» WHAT TO PRODUCE
The answer should be each line from the entries below that has the word "main" in it.

» RECORDS FOR THIS EXERCISE
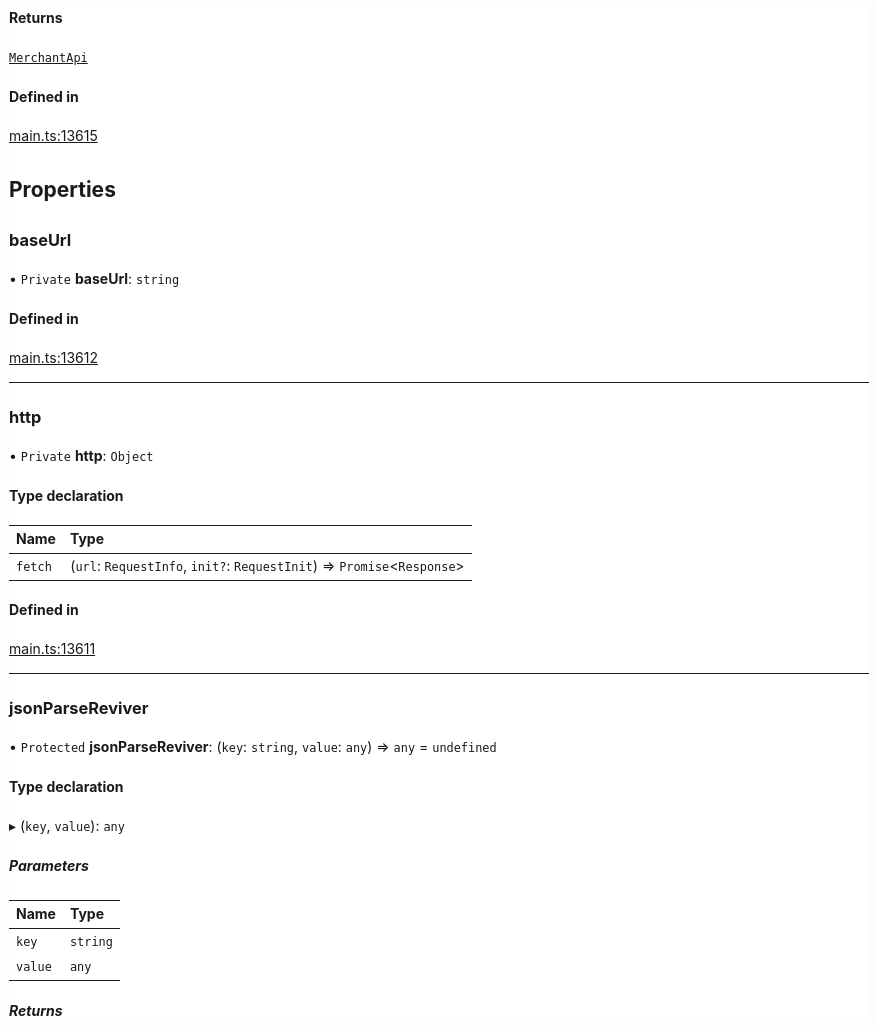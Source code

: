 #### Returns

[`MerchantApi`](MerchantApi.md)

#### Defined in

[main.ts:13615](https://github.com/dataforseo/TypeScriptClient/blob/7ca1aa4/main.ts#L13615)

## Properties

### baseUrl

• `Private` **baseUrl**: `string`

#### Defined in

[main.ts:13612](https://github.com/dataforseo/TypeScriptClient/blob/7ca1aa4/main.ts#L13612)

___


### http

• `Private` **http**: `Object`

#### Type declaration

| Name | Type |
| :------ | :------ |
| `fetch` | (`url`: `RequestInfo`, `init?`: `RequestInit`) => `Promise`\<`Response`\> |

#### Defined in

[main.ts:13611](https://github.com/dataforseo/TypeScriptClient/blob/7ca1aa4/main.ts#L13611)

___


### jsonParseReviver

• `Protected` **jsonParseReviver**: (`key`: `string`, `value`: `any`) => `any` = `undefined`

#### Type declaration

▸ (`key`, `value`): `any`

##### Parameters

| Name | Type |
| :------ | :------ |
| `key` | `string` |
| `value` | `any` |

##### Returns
--
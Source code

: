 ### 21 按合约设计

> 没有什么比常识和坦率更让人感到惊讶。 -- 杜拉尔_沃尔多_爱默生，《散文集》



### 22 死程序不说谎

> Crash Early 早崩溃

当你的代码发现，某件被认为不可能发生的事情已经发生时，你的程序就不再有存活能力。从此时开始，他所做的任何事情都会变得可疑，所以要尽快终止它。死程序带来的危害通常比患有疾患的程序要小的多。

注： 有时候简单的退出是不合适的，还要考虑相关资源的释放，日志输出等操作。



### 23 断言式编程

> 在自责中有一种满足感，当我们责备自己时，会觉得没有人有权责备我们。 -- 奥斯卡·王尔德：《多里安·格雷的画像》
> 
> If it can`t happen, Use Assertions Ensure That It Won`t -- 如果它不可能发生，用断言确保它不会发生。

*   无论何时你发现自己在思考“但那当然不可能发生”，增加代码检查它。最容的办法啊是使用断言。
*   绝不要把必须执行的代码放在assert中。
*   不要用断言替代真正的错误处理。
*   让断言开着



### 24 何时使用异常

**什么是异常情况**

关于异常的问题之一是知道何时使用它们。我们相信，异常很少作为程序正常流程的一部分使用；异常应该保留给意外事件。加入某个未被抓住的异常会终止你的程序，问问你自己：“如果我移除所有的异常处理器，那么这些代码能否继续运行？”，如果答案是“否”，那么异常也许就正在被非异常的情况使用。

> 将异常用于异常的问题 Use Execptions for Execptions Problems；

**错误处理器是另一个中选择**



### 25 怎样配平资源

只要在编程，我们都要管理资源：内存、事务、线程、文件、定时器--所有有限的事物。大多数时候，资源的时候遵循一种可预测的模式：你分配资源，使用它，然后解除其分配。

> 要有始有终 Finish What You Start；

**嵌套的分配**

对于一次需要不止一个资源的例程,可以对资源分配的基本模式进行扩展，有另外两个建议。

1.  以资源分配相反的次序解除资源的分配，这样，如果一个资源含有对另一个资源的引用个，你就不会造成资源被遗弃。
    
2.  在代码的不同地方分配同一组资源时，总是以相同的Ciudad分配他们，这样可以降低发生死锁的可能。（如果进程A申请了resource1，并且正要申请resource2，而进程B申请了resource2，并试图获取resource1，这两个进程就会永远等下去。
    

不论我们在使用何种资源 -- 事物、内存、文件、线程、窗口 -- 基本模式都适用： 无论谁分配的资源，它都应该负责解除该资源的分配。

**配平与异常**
* * *
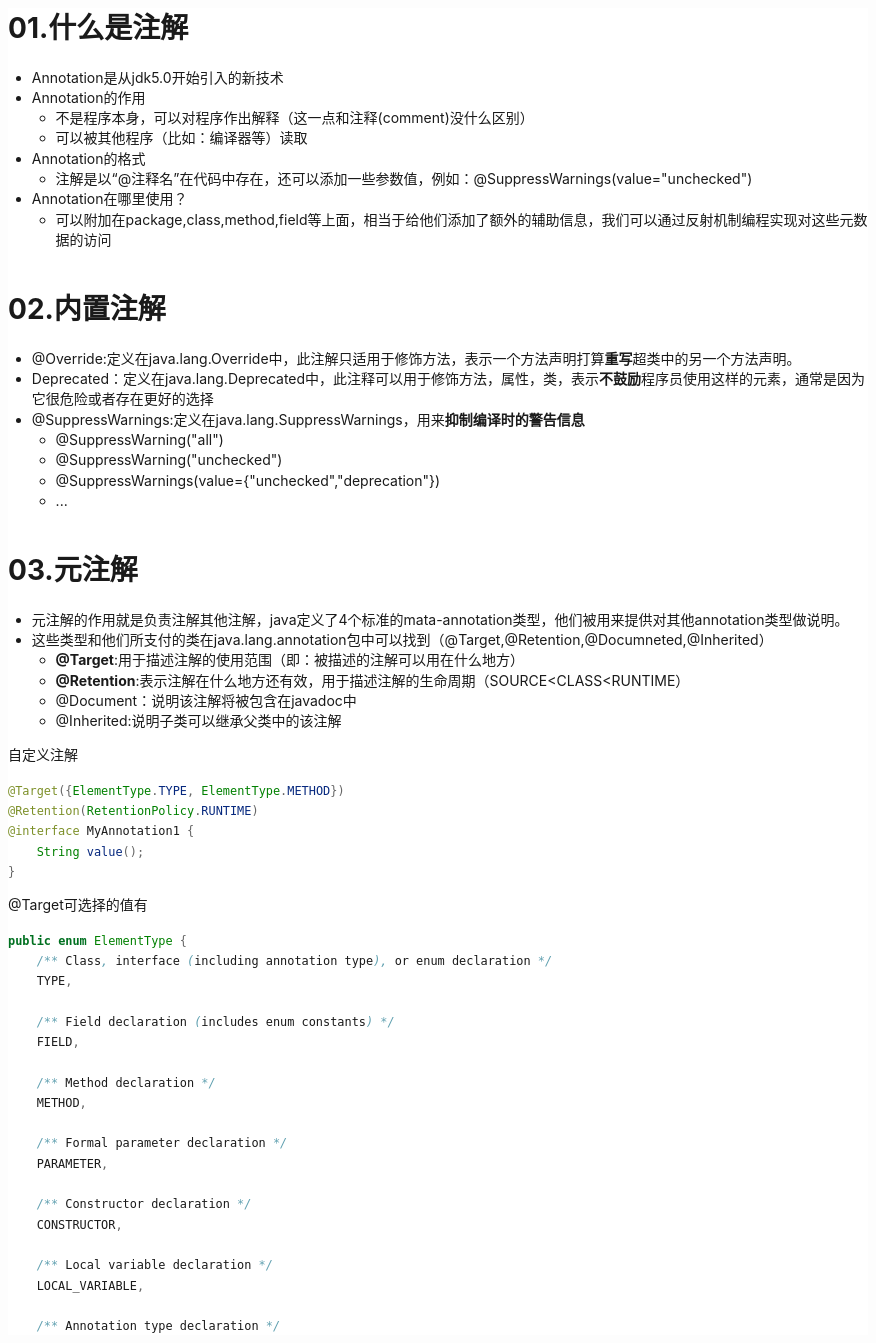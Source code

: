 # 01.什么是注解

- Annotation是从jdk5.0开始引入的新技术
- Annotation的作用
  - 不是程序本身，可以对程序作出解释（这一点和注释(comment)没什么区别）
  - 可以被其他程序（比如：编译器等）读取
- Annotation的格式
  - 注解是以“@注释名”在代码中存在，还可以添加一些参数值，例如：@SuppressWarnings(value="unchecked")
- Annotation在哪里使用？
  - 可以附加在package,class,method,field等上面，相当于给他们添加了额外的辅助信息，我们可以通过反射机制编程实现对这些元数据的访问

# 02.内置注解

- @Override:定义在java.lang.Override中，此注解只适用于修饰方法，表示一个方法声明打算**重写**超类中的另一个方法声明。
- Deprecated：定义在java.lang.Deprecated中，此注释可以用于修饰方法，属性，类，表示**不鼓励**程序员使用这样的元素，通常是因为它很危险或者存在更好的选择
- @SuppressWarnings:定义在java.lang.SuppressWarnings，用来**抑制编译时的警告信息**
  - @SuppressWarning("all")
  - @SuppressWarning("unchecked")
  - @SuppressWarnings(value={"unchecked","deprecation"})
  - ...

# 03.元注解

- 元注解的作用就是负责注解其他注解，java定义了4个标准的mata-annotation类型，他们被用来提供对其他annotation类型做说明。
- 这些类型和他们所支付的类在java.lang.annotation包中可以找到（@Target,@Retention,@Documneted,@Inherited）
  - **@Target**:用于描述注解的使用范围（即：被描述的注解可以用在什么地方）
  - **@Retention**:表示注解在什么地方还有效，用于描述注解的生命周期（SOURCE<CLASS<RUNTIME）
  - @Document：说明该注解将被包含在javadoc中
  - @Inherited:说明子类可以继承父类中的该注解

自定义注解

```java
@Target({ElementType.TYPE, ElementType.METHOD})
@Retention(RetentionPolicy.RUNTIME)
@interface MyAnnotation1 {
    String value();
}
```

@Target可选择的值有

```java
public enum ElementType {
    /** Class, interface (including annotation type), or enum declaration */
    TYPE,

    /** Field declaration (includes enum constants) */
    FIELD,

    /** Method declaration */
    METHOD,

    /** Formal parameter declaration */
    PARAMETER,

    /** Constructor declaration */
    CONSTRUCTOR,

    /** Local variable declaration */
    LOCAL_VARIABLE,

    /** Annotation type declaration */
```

» EXERCISE RESPONSE
[main.ts:13615](https://github.com/dataforseo/TypeScriptClient/blob/7ca1aa4/main.ts#L13615)
[main.ts:13612](https://github.com/dataforseo/TypeScriptClient/blob/7ca1aa4/main.ts#L13612)
[main.ts:13611](https://github.com/dataforseo/TypeScriptClient/blob/7ca1aa4/main.ts#L13611)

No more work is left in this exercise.